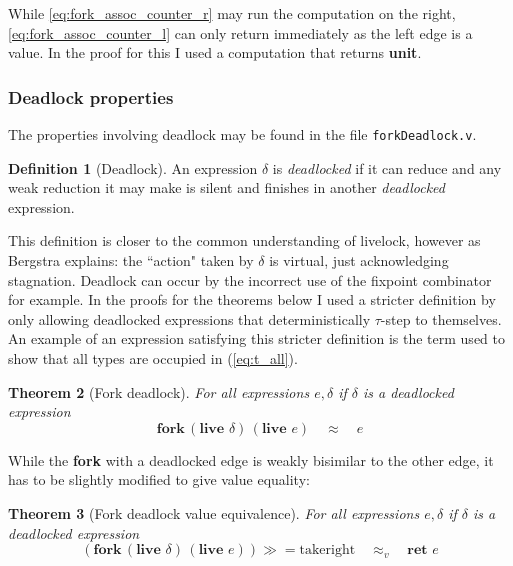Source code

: \documentclass[12pt,twoside,notitlepage]{report}
\theoremstyle{plain}%
\newtheorem{thm}{Theorem}[section]
\theoremstyle{definition}
\newtheorem{defn}[thm]{Definition}
\theoremstyle{remark}
\begin{document}
While \ref{eq:fork_assoc_counter_r} may run the computation on the right, \ref{eq:fork_assoc_counter_l} can only return immediately as the left edge is a value. In the proof for this I used a computation that returns \textbf{unit}.

\subsubsection{Deadlock properties}
The properties involving deadlock may be found in the file \verb|forkDeadlock.v|.

\begin{defn}[Deadlock]
An expression $ \delta $ is \textit{deadlocked} if it can reduce and any weak reduction it may make is silent and finishes in another \textit{deadlocked} expression. 
\end{defn}

This definition is closer to the common understanding of livelock, however as Bergstra\cite{bergstra1984process} explains: the ``action" taken by $ \delta $ is virtual, just acknowledging stagnation. Deadlock can occur by the incorrect use of the fixpoint combinator for example. In the proofs for the theorems below I used a stricter definition by only allowing deadlocked expressions that deterministically $ \tau $-step to themselves. An example of an expression satisfying this stricter definition is the term used to show that all types are occupied in (\ref{eq:t_all}).
\begin{thm}[Fork deadlock]
For all expressions $ e, \delta$ if $ \delta $ is a deadlocked expression
\[  \textbf{fork}\,(\textbf{live }\delta)\,(\textbf{live }e)\quad \approx \quad e \]
\end{thm}

While the \textbf{fork} with a deadlocked edge is weakly bisimilar to the other edge, it has to be slightly modified to give value equality:

\begin{thm}[Fork deadlock value equivalence]
For all expressions $ e, \delta$ if $ \delta $ is a deadlocked expression
\[  (\textbf{fork}\,(\textbf{live }\delta)\,(\textbf{live }e))\gg=\text{takeright}\quad \approx_v \quad \textbf{ret }e \]
\end{thm}
\end{document}
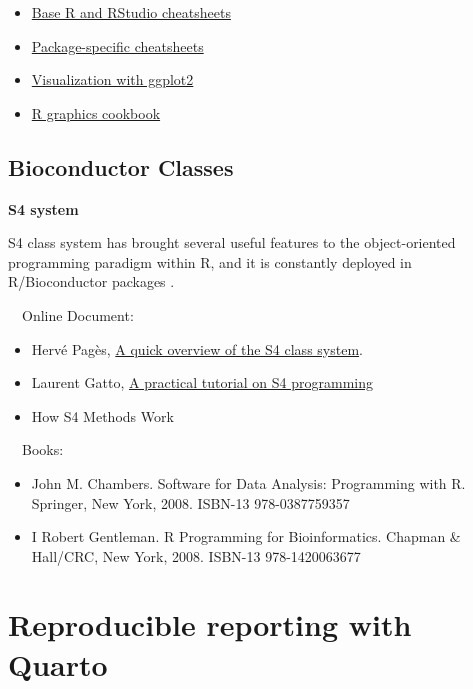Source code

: \documentclass[
]{book}
\providecommand{\tightlist}{%
  \setlength{\itemsep}{0pt}\setlength{\parskip}{0pt}}
\begin{document}
\begin{itemize}
\tightlist
\item
  \href{https://geomoer.github.io/moer-base-r/cheatsheet.html}{Base R and RStudio cheatsheets}
\item
  \href{https://www.rstudio.com/resources/cheatsheets/}{Package-specific cheatsheets}
\item
  \href{https://ggplot2.tidyverse.org/}{Visualization with ggplot2}
\item
  \href{http://www.cookbook-r.com/Graphs/}{R graphics cookbook}
\end{itemize}

\hypertarget{bioc_intro}{%
\subsection{Bioconductor Classes}\label{bioc_intro}}

\textbf{S4 system}

S4 class system has brought several useful features to the
object-oriented programming paradigm within R, and it is constantly
deployed in R/Bioconductor packages \citep{Huber2015}.

~~Online Document:

\begin{itemize}
\tightlist
\item
  Hervé Pagès, \href{https://bioconductor.org/packages/release/bioc/vignettes/S4Vectors/inst/doc/S4QuickOverview.pdf}{A quick overview of the S4 class system}.
\item
  Laurent Gatto, \href{https://bioconductor.org/help/course-materials/2013/CSAMA2013/friday/afternoon/S4-tutorial.pdf}{A practical tutorial on S4 programming}
\item
  How S4 Methods Work \citep{Chambers2006}
\end{itemize}

~~Books:

\begin{itemize}
\tightlist
\item
  John M. Chambers. Software for Data Analysis: Programming with R. Springer, New York, 2008. ISBN-13 978-0387759357 \citep{Chambers2008}
\item
  I Robert Gentleman. R Programming for Bioinformatics. Chapman \& Hall/CRC, New York, 2008. ISBN-13 978-1420063677 \citep{gentleman2008r}
\end{itemize}

\hypertarget{quarto}{%
\section{Reproducible reporting with Quarto}\label{quarto}}
\end{document}
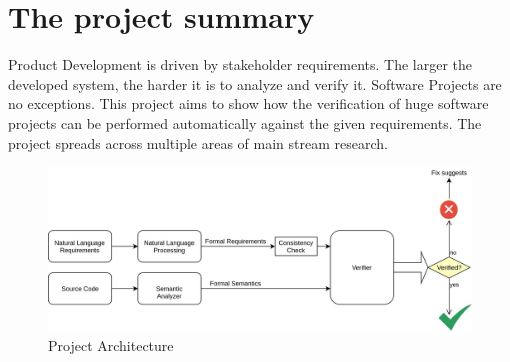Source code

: \section{The project summary}
Product Development is driven by stakeholder requirements. The larger the developed system, the harder it is to analyze and verify it. Software Projects are no exceptions. This project aims to show how the verification of huge software projects can be performed automatically against the given requirements. The project spreads across multiple areas of main stream research.

\begin{figure}[hbpt]
	\centering
	\includegraphics[width=1\linewidth]{Architecture}
	\caption[PorjArch]{Project Architecture}
	\label{fig:architectture}
\end{figure}


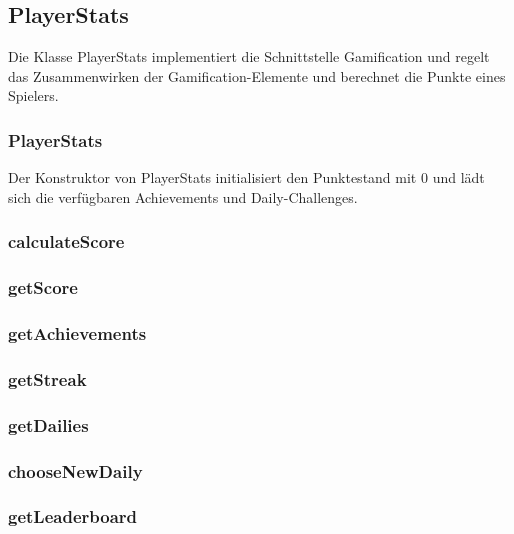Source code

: \documentclass[a4paper]{scrreprt}
\begin{document}
   
   \subsection{PlayerStats}
   Die Klasse PlayerStats implementiert die Schnittstelle Gamification und regelt das Zusammenwirken der Gamification-Elemente und berechnet die Punkte eines Spielers.
   \subsubsection{PlayerStats}
   Der Konstruktor von PlayerStats initialisiert den Punktestand mit 0 und lädt sich die verfügbaren Achievements und Daily-Challenges.
   \subsubsection{calculateScore}
   \subsubsection{getScore}
   \subsubsection{getAchievements}
   \subsubsection{getStreak}
   \subsubsection{getDailies}
   \subsubsection{chooseNewDaily}
   \subsubsection{getLeaderboard}
   
   
\end{document}
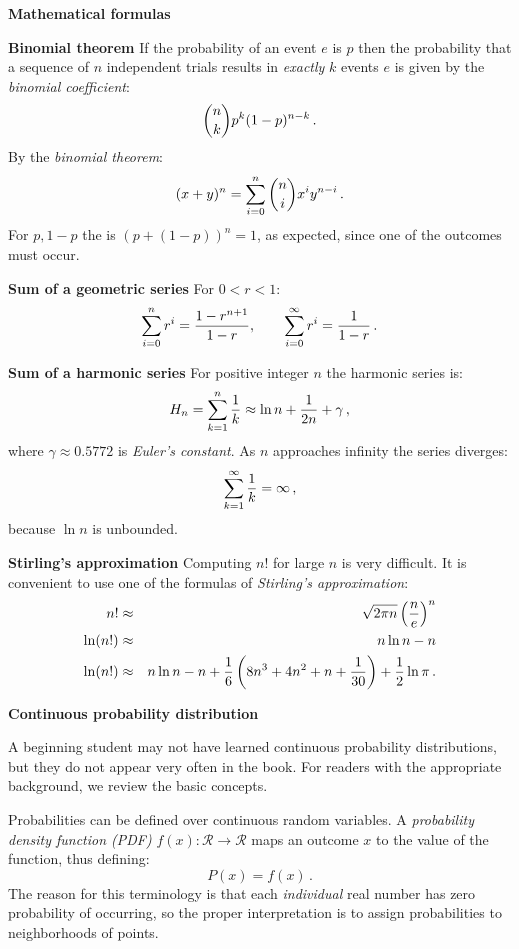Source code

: \bigskip

\textbf{\large Mathematical formulas}

\textbf{Binomial theorem}
If the probability of an event $e$ is $p$ then the probability that a sequence of $n$ independent trials results in \emph{exactly} $k$ events $e$ is given by the \emph{binomial coefficient}:
\[
\displaystyle{n \choose k} p^k (1-p)^{n-k}\,.
\]
By the \emph{binomial theorem}:
\[
(x+y)^n=\sum_{i=0}^{n} \displaystyle{n \choose i} x^i y^{n-i}\,.
\]
For $p,1-p$ the is $(p+(1-p))^n=1$, as expected, since one of the outcomes must occur.

\textbf{Sum of a geometric series}
For $0<r<1$:
\[
\sum_{i=0}^{n} r^i = \displaystyle\frac{1-r^{n+1}}{1-r},\quad\quad
\sum_{i=0}^{\infty} r^i = \displaystyle\frac{1}{1-r}\,.
\]

\textbf{Sum of a harmonic series}\label{p.harmonic}
For positive integer $n$ the harmonic series is:
\[
H_n=\sum_{k=1}^{n}\displaystyle\frac{1}{k}\approx \ln n + \frac{1}{2n} + \gamma\,,
\]
where $\gamma \approx 0.5772$ is \emph{Euler's constant}. As $n$ approaches infinity the series diverges:
\[
\sum_{k=1}^{\infty}\displaystyle\frac{1}{k}=\infty\,,
\]
because $\ln n$ is unbounded.

\textbf{Stirling's approximation}
Computing $n!$ for large $n$ is very difficult. It is convenient to use one of the formulas of \emph{Stirling's approximation}:
\begin{eqnarray*}
n! &\approx& \sqrt{2\pi n}\left(\displaystyle\frac{n}{e}\right)^n\\
\ln (n!) &\approx& n\ln n - n\\
\ln (n!)  &\approx& n\ln n - n + \frac{1}{6}\left(8n^3+4n^2+n+\frac{1}{30}\right)+\frac{1}{2}\ln\pi\,.
\end{eqnarray*}

\medskip

\textbf{\large Continuous probability distribution}\label{p.continuous}

A beginning student may not have learned continuous probability distributions, but they do not appear very often in the book. For readers with the appropriate background, we review the basic concepts.

Probabilities can be defined over continuous random variables. A  \emph{probability density function (PDF)} $f(x): \mathcal{R}\rightarrow \mathcal{R}$ maps an outcome $x$ to the value of the function, thus defining:
\[
P(x) = f(x)\,.
\]
The reason for this terminology is that each \emph{individual} real number has zero probability of occurring, so the proper interpretation is to assign probabilities to neighborhoods of points.

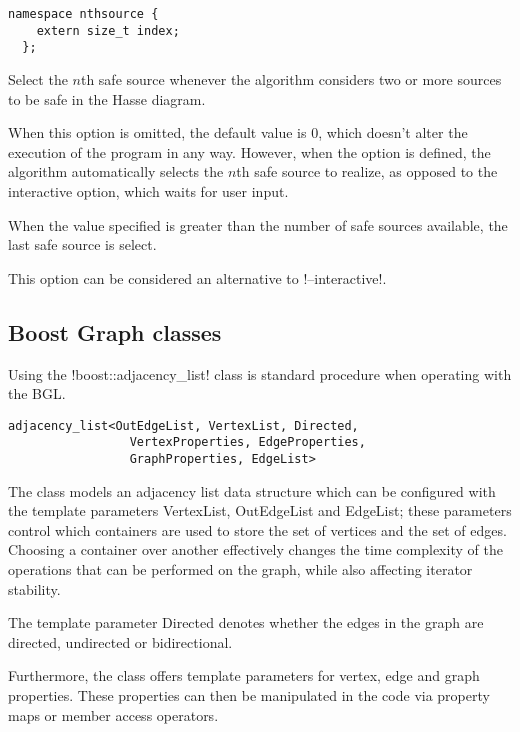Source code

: \begin{lstlisting}[style=c++_block, aboveskip=\smallskipamount]
  namespace nthsource {
    extern size_t index;
  };
\end{lstlisting}

Select the $n$th safe source whenever the algorithm considers two or more sources to be safe in the Hasse diagram.

When this option is omitted, the default value is 0, which doesn't alter the execution of the program in any way.
However, when the option is defined, the algorithm automatically selects the $n$th safe source to realize, as opposed to the interactive option, which waits for user input.

When the value specified is greater than the number of safe sources available, the last safe source is select.

This option can be considered an alternative to !--interactive!.

\subsection{Boost Graph classes}\label{section:graph-classes}

\lstset{style=c++_block}

Using the !boost::adjacency_list! class is standard procedure when operating with the BGL.

\begin{lstlisting}[style=code_block, basicstyle=\footnotesize\ttfamily\bfseries\color{block_fg}]
  adjacency_list<OutEdgeList, VertexList, Directed,
                 VertexProperties, EdgeProperties,
                 GraphProperties, EdgeList>
\end{lstlisting}

The class models an adjacency list data structure which can be configured with the template parameters VertexList, OutEdgeList and EdgeList; these parameters control which containers are used to store the set of vertices and the set of edges.
Choosing a container over another effectively changes the time complexity of the operations that can be performed on the graph, while also affecting iterator stability.

The template parameter Directed denotes whether the edges in the graph are directed, undirected or bidirectional.

Furthermore, the class offers template parameters for vertex, edge and graph properties.
These properties can then be manipulated in the code via property maps or member access operators.

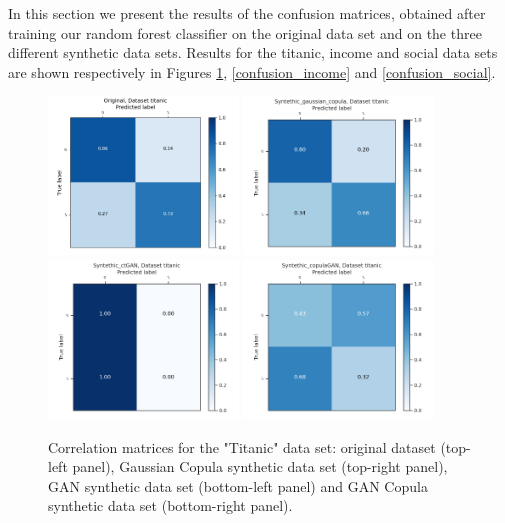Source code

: \documentclass{article}
\begin{document}
In this section we present the results of the confusion matrices, obtained after training our random forest classifier on the original data set and on the three different synthetic data sets. Results for the titanic, income and social data sets are shown respectively in Figures \ref{confusion_titanic}, \ref{confusion_income} and \ref{confusion_social}.


\begin{figure}[h!]
	\centering
	\includegraphics[width=0.45\textwidth]{../ConfusionMatrixes/titanic_Original_.png}
	\includegraphics[width=0.45\textwidth]{../ConfusionMatrixes/titanic_Syntethic_gaussian_copula_.png}
	\includegraphics[width=0.45\textwidth]{../ConfusionMatrixes/titanic_Syntethic_ctGAN_.png}
	\includegraphics[width=0.45\textwidth]{../ConfusionMatrixes/titanic_Syntethic_copulaGAN_.png}

	\caption{Correlation matrices for the "Titanic" data set: original dataset (top-left panel), Gaussian Copula synthetic data set (top-right panel), GAN synthetic data set (bottom-left panel) and GAN Copula synthetic data set (bottom-right panel).  }
	\label{confusion_titanic}
\end{figure}
\end{document}
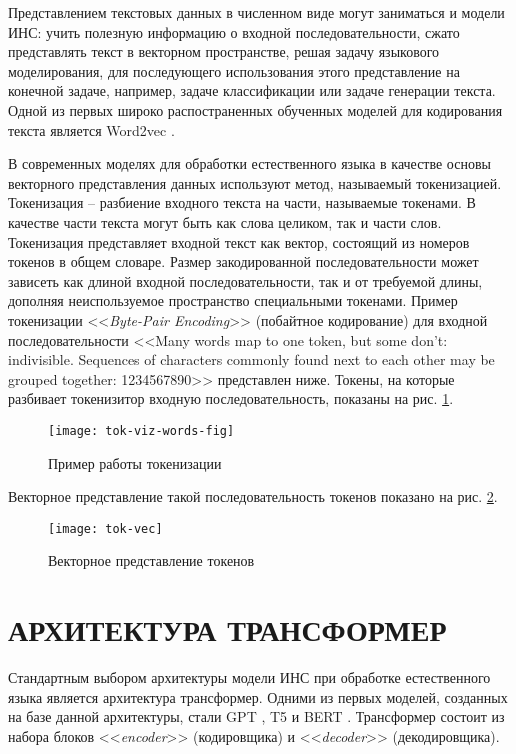 Представлением текстовых данных в численном виде могут заниматься и модели ИНС: учить полезную информацию о входной последовательности, сжато представлять текст в векторном пространстве, решая задачу языкового моделирования, для последующего использования этого представление на конечной задаче, например, задаче классификации или задаче генерации текста. Одной из первых широко распостраненных обученных моделей для кодирования текста является Word2vec \cite{word2vec-paper}.

В современных моделях для обработки естественного языка в качестве основы векторного представления данных используют метод, называемый токенизацией. Токенизация -- разбиение входного текста на части, называемые токенами. В качестве части текста могут быть как слова целиком, так и части слов. Токенизация представляет входной текст как вектор, состоящий из номеров токенов в общем словаре. Размер закодированной последовательности может зависеть как длиной входной последовательности, так и от требуемой длины, дополняя неиспользуемое пространство специальными токенами. Пример токенизации <<\textit{Byte-Pair Encoding}>> (побайтное кодирование) \cite{bpe-paper} для входной последовательности <<Many words map to one token, but some don't: indivisible. Sequences of characters commonly found next to each other may be grouped together: 1234567890>> представлен ниже. Токены, на которые разбивает токенизитор входную последовательность, показаны на рис. \ref{fig:tok-viz-words-fig}.
\begin{figure}[H]
    \centering
    \texttt{[image: tok-viz-words-fig]}
    \caption{Пример работы токенизации}
    \label{fig:tok-viz-words-fig}
\end{figure}

Векторное представление такой последовательность токенов показано на рис. \ref{fig:tok-vec}.
\begin{figure}[H]
    \centering
    \texttt{[image: tok-vec]}
    \caption{Векторное представление токенов}
    \label{fig:tok-vec}
\end{figure}

\section{АРХИТЕКТУРА ТРАНСФОРМЕР}
Стандартным выбором архитектуры модели ИНС при обработке естественного языка является архитектура трансформер. Одними из первых моделей, созданных на базе данной архитектуры, стали GPT \cite{gpt-paper}, T5 \cite{t5-paper} и BERT \cite{bert-paper}. Трансформер состоит из набора блоков <<\textit{encoder}>> (кодировщика) и <<\textit{decoder}>> (декодировщика).

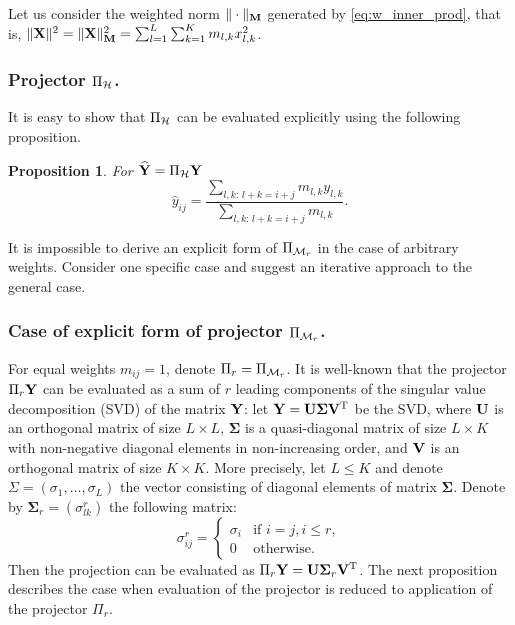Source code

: \documentclass[sii]{ipart}
\newtheorem{proposition}{Proposition}
\begin{document}
Let us consider the weighted norm $\|\cdot\|_{\mathbf{M}}$ generated by \eqref{eq:w_inner_prod}, that is, $\|\mathbf{X}\|^2 = \|\mathbf{X}\|^2_{\mathbf{M}} = \sum_{l = 1}^L \sum_{k = 1}^K m_{l, k} x^2_{l, k}$.

\subsubsection{Projector $\Pi_{\mathcal{H}}$.} It is easy to show that $\Pi_{\mathcal{H}}$
can be evaluated explicitly using the following proposition.

\begin{proposition}
	For $\widehat{\mathbf{Y}}=\Pi_{\mathcal{H}} \mathbf{Y}$
	\begin{equation*}
	\hat{y}_{ij} = \frac{\sum_{l,k:\, l+k=i+j} m_{l,k} y_{l,k}}{\sum_{l,k:\, l+k=i+j} m_{l,k}}.
	\end{equation*}
\end{proposition}

It is impossible to derive an explicit form of $\Pi_{\mathcal{M}_r}$ in the case of arbitrary weights.
Consider one specific case and suggest an iterative approach to the general case.

\subsubsection{Case of explicit form of projector $\Pi_{\mathcal{M}_r}$.}
\label{sec:obliqueSVD}
For equal weights $m_{ij}=1$, denote $\Pi_r=\Pi_{\mathcal{M}_r}$.
It is well-known that the projector $\Pi_{r} \mathbf{Y}$ can be evaluated as a sum of $r$ leading components of the singular value decomposition (SVD) of the matrix $\mathbf{Y}$: let $\mathbf{Y} = \mathbf{U} \mathbf{\Sigma} \mathbf{V}^{\mathrm{T}}$ be the SVD, where $\mathbf{U}$ is an orthogonal matrix of size $L \times L$, $\mathbf{\Sigma}$ is a quasi-diagonal matrix of size $L \times K$ with non-negative diagonal elements in non-increasing order, and $\mathbf{V}$ is an orthogonal matrix of size $K \times K$. More precisely, let $L\le K$ and denote $\Sigma = (\sigma_1, \ldots, \sigma_L)$ the vector consisting of diagonal elements of matrix $\mathbf{\Sigma}$. Denote by $\mathbf{\Sigma}_r = (\sigma^r_{l k})$ the following matrix:
\begin{equation*}
\sigma^r_{i j} = \begin{cases}
\sigma_i & \text{if $i = j, i \le r,$}\\
0 & \text{otherwise}.
\end{cases}
\end{equation*}
Then the projection can be evaluated as $\Pi_{r} \mathbf{Y}  = \mathbf{U} \mathbf{\Sigma}_r \mathbf{V}^{\mathrm{T}}$.
The next proposition describes the case when evaluation of the projector is reduced to application of the projector $\Pi_r$.
\end{document}
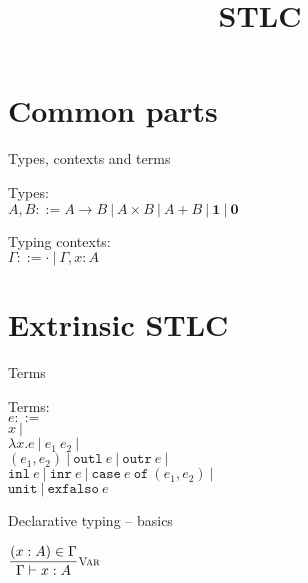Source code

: \documentclass{beamer}
\title{STLC}
\newcommand{\pipe}{\ |\ }
\newcommand{\Fun}[2]{#1 \to #2}
\newcommand{\Prod}[2]{#1 \times #2}
\newcommand{\Sum}[2]{#1 + #2}
\newcommand{\Unit}{\textbf{1}}
\newcommand{\Empty}{\textbf{0}}
\newcommand{\fun}[2]{\lambda #1. #2}
\newcommand{\app}[2]{#1\ #2}
\newcommand{\pair}[2]{(#1, #2)}
\newcommand{\outl}[1][]{\texttt{outl}\ #1}
\newcommand{\outr}[1][]{\texttt{outr}\ #1}
\newcommand{\inl}[1][]{\texttt{inl}\ #1}
\newcommand{\inr}[1][]{\texttt{inr}\ #1}
\newcommand{\case}[3]{\texttt{case}\ #1\ \texttt{of}\ (#2, #3)}
\newcommand{\unit}{\texttt{unit}}
\newcommand{\exfalso}[1][]{\texttt{exfalso}\ #1}
\newcommand{\fulltyping}[3]{#1 \vdash #2 : #3}
\newcommand{\typing}[2]{\fulltyping{\Gamma}{#1}{#2}}
\newcommand{\infrule}[3][]{\displaystyle \frac{#2}{#3} \textsc{\footnotesize{#1}}}
\newcommand{\emptytypingctx}{\cdot}
\newcommand{\extend}[3]{#1, #2 : #3}
\newcommand{\sidecond}[1]{#1}
\begin{document}
\section{Common parts}

\begin{frame}{Types, contexts and terms}

Types: \\
$A, B ::= \Fun{A}{B} \pipe \Prod{A}{B} \pipe \Sum{A}{B} \pipe \Unit \pipe \Empty$

\vspace{2em}

Typing contexts: \\
$\Gamma ::= \emptytypingctx \pipe \extend{\Gamma}{x}{A}$

\end{frame}

\section{Extrinsic STLC}

\begin{frame}{Terms}

Terms: \\
$e ::=$ \\
\qquad $x \pipe$ \\
\qquad $\fun{x}{e} \pipe \app{e_1}{e_2} \pipe$ \\
\qquad $\pair{e_1}{e_2} \pipe \outl[e] \pipe \outr[e] \pipe$ \\
\qquad $\inl[e] \pipe \inr[e] \pipe \case{e}{e_1}{e_2} \pipe$ \\
\qquad $\unit \pipe \exfalso{e}$

\end{frame}

\begin{frame}{Declarative typing -- basics}

\begin{center}
  $\infrule[Var]{\sidecond{(x : A) \in \Gamma}}{\typing{x}{A}}$
\end{center}

\end{frame}
\end{document}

EXERCISE OBJECTIVE: Where the word "outl" is present in a line of the listing, copy that line.

EXERCISE RESPONSE:
\newcommand{\outl}[1][]{\texttt{outl}\ #1}
\qquad $\pair{e_1}{e_2} \pipe \outl[e] \pipe \outr[e] \pipe$ \\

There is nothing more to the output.